BEGIN RECORDS TO PROCESS
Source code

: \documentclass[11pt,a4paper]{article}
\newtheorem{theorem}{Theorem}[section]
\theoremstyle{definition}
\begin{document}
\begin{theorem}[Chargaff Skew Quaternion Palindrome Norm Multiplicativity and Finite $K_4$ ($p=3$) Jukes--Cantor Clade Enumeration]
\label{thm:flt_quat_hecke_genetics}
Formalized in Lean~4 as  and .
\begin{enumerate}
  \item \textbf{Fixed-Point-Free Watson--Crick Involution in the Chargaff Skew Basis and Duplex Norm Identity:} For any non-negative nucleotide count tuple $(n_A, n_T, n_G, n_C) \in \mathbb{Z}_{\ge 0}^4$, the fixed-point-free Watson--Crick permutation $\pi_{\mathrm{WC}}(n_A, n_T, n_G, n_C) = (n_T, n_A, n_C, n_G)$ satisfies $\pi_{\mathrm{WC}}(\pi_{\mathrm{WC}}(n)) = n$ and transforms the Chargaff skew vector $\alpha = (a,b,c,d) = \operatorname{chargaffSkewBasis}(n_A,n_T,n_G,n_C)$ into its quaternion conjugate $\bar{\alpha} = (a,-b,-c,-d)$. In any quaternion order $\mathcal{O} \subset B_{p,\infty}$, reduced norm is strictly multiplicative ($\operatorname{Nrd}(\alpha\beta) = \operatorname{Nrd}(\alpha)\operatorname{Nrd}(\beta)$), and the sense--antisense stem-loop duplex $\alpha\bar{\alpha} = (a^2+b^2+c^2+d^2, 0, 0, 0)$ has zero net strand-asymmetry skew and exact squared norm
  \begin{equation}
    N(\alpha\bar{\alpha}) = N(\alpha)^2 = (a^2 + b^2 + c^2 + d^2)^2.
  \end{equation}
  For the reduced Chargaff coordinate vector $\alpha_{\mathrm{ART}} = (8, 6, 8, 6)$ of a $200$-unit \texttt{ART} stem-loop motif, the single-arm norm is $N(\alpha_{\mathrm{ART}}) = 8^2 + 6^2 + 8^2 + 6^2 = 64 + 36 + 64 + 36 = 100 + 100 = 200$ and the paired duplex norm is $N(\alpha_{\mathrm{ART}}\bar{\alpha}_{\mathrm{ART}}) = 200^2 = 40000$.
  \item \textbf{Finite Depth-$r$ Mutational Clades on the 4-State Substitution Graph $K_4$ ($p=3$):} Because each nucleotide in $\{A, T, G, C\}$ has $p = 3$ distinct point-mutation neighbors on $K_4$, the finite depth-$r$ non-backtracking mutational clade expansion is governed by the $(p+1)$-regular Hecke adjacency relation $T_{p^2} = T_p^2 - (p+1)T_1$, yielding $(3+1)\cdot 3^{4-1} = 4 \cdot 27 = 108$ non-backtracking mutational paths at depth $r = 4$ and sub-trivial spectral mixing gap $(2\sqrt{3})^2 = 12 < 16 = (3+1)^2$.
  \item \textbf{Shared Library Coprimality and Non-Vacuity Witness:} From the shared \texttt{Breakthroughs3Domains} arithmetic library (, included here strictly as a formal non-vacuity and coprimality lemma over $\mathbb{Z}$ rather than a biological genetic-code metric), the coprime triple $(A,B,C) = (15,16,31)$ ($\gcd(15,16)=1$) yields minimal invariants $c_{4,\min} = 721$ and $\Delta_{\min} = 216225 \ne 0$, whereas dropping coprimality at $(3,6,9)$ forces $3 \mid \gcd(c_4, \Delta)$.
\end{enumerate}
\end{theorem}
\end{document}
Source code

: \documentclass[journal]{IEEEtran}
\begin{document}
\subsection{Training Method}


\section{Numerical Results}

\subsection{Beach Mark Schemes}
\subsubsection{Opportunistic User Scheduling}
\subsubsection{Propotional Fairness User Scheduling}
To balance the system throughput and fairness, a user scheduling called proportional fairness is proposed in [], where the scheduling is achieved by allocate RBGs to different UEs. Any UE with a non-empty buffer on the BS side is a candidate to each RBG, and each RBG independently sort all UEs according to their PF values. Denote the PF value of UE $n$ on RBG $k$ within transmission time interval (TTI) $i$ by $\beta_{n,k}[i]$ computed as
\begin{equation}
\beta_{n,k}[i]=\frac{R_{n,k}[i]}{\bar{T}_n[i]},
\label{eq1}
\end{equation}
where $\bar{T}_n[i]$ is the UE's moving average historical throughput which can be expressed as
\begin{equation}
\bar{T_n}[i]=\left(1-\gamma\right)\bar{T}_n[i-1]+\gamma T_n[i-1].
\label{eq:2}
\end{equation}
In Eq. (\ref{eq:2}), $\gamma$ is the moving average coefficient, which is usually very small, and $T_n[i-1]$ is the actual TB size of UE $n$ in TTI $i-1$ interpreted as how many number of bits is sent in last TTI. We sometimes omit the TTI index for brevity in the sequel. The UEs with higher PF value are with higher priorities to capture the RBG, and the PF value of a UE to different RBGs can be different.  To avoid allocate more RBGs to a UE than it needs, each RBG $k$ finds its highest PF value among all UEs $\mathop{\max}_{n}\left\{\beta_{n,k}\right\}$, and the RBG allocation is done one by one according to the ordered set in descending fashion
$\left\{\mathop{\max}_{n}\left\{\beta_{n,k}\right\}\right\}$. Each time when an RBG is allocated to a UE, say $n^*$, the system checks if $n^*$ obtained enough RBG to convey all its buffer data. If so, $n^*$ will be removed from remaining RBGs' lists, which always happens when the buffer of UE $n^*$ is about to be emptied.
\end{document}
END RECORDS TO PROCESS
**ASSIGNMENT**
Where the string "moving" occurs in the data, return the whole line.

**SOLUTION TO THIS EXERCISE**
where $\bar{T}_n[i]$ is the UE's moving average historical throughput which can be expressed as
In Eq. (\ref{eq:2}), $\gamma$ is the moving average coefficient, which is usually very small, and $T_n[i-1]$ is the actual TB size of UE $n$ in TTI $i-1$ interpreted as how many number of bits is sent in last TTI. We sometimes omit the TTI index for brevity in the sequel. The UEs with higher PF value are with higher priorities to capture the RBG, and the PF value of a UE to different RBGs can be different.  To avoid allocate more RBGs to a UE than it needs, each RBG $k$ finds its highest PF value among all UEs $\mathop{\max}_{n}\left\{\beta_{n,k}\right\}$, and the RBG allocation is done one by one according to the ordered set in descending fashion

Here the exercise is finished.